But is that really how creativity happens? And will learning to ‘think outside the box’ help you become more creative?

The phrase is generally held to have originated with the classic ‘nine-dot’ creativity puzzle. If you haven’t seen this problem before, try to solve it before scrolling down and reading the rest – you’ll get a lot more out of this article.

Get a pen and some paper and copy the nine dots arranged in a square below. To solve the problem, you need to join all nine dots by drawing no more than four straight lines. The straight lines must be continuous – i.e. you must not lift your pen from the paper once you start drawing. Don’t read any further until you’ve tried to solve the problem.

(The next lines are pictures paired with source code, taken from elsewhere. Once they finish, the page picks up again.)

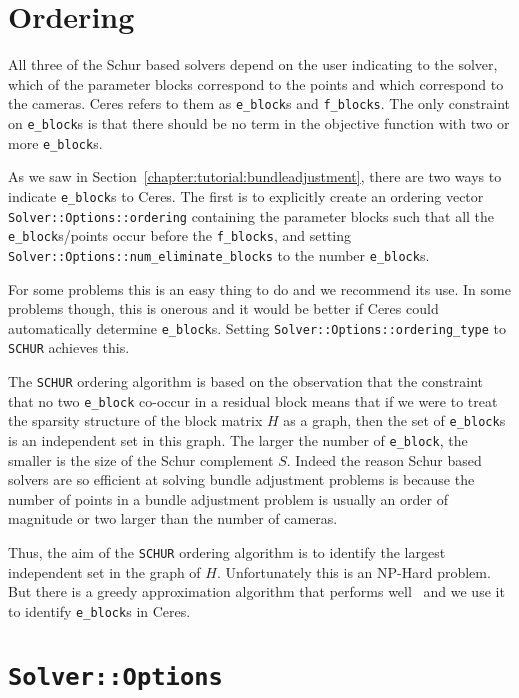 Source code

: \section{Ordering}
All three of the Schur based solvers depend on the user indicating to the solver, which of the parameter blocks correspond to the points and which correspond to the cameras. Ceres refers to them as \texttt{e\_block}s and \texttt{f\_blocks}. The only constraint on \texttt{e\_block}s is that there should be no term in the objective function with two or more \texttt{e\_block}s.

As we saw in Section~\ref{chapter:tutorial:bundleadjustment}, there are two ways to indicate \texttt{e\_block}s to Ceres. The first is to explicitly create an ordering vector \texttt{Solver::Options::ordering} containing the parameter blocks such that all the \texttt{e\_block}s/points occur before the \texttt{f\_blocks}, and setting \texttt{Solver::Options::num\_eliminate\_blocks} to the number \texttt{e\_block}s.

For some problems this is an easy thing to do and we recommend its use. In some problems though, this is onerous and it would be better if Ceres could automatically determine \texttt{e\_block}s. Setting \texttt{Solver::Options::ordering\_type} to \texttt{SCHUR} achieves this.

The \texttt{SCHUR} ordering algorithm is based on the observation that
the constraint that no two \texttt{e\_block} co-occur in a residual
block means that if we were to treat the sparsity structure of the
block matrix $H$ as a graph, then the set of \texttt{e\_block}s is an
independent set in this graph. The larger the number of
\texttt{e\_block}, the smaller is the size of the Schur complement $S$. Indeed the reason Schur based solvers are so efficient at solving bundle adjustment problems is because the number of points in a bundle adjustment problem is usually an order of magnitude or two larger than the number of cameras.

Thus, the aim of the \texttt{SCHUR} ordering algorithm is to identify the largest independent set in the graph of $H$. Unfortunately this is an NP-Hard problem. But there is a  greedy approximation algorithm that performs well~\cite{li2007miqr} and we use it to identify \texttt{e\_block}s in Ceres.

\section{\texttt{Solver::Options}}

How did you get on? If you managed to solve it, give yourself a pat on the back and read on. If you’re not there yet, here’s a clue to help you. If you’re like most people, you will have tried to solve the problem by keeping your lines inside the ‘box’ created by the dots. But if you look at the instructions, there is no requirement to do this. So have another go at solving the problem, allowing yourself to draw outside the box. Again, don’t read any further until you’ve either solved it or given up.

OK if you’ve either solved it or had enough, click here to see two of the usual solutions.

What did you make of that? Could you solve the problem the first time? Did it make any difference when I said you could go outside the box?

The Conventional Explanation

The usual way of presenting this problem is for a creativity trainer to only give the first set of instructions – i.e. without mentioning the fact that you allow to go outside the box. And nearly everybody (including me, when I first saw it) completely fails to solve the problem. But most creativity trainers don’t bother with the second stage – they simply reveal the solution to cast of astonishment and protest from the audience: “that’s not fair! You didn’t tell us we could go outside the box!” To which the trainer typically responds “Aha! But I didn’t tell you you couldn’t go outside the box!”.

The trainer then trots out the conventional explanation of the puzzle: we can’t solve the problem as long as we are thinking ‘inside the box’ created by our assumptions. Once we start to think ‘outside the box’ we open up many more possibilities and it becomes easy to solve the problem. This is true in so many areas of life – our education, past experience and habitual thinking patterns keep us trapped in limiting assumptions. It takes a real effort to challenge the assumptions and think outside the box. Most of us are very poor at doing this and have to work hard at it – unlike creative geniuses to whom this kind of thinking comes naturally.

In case you think I’m having a go at creativity trainers I’ll confess that a few years ago, on a couple of occasions, I was that trainer. Never again.

Challenging Creative Convention

The trouble with the usual way of presenting the nine-dot problem is that it contains (ahem) an unexamined assumption. I.e. that all we have to do is tell people they can go outside the box and they will find it easy to solve the problem. But most of the time people are not given the chance to find out – they are simply given the solution and told that the problem was their limited thinking. They are usually so astonished to discover that they are allowed to draw outside the box that they readily accept this explanation.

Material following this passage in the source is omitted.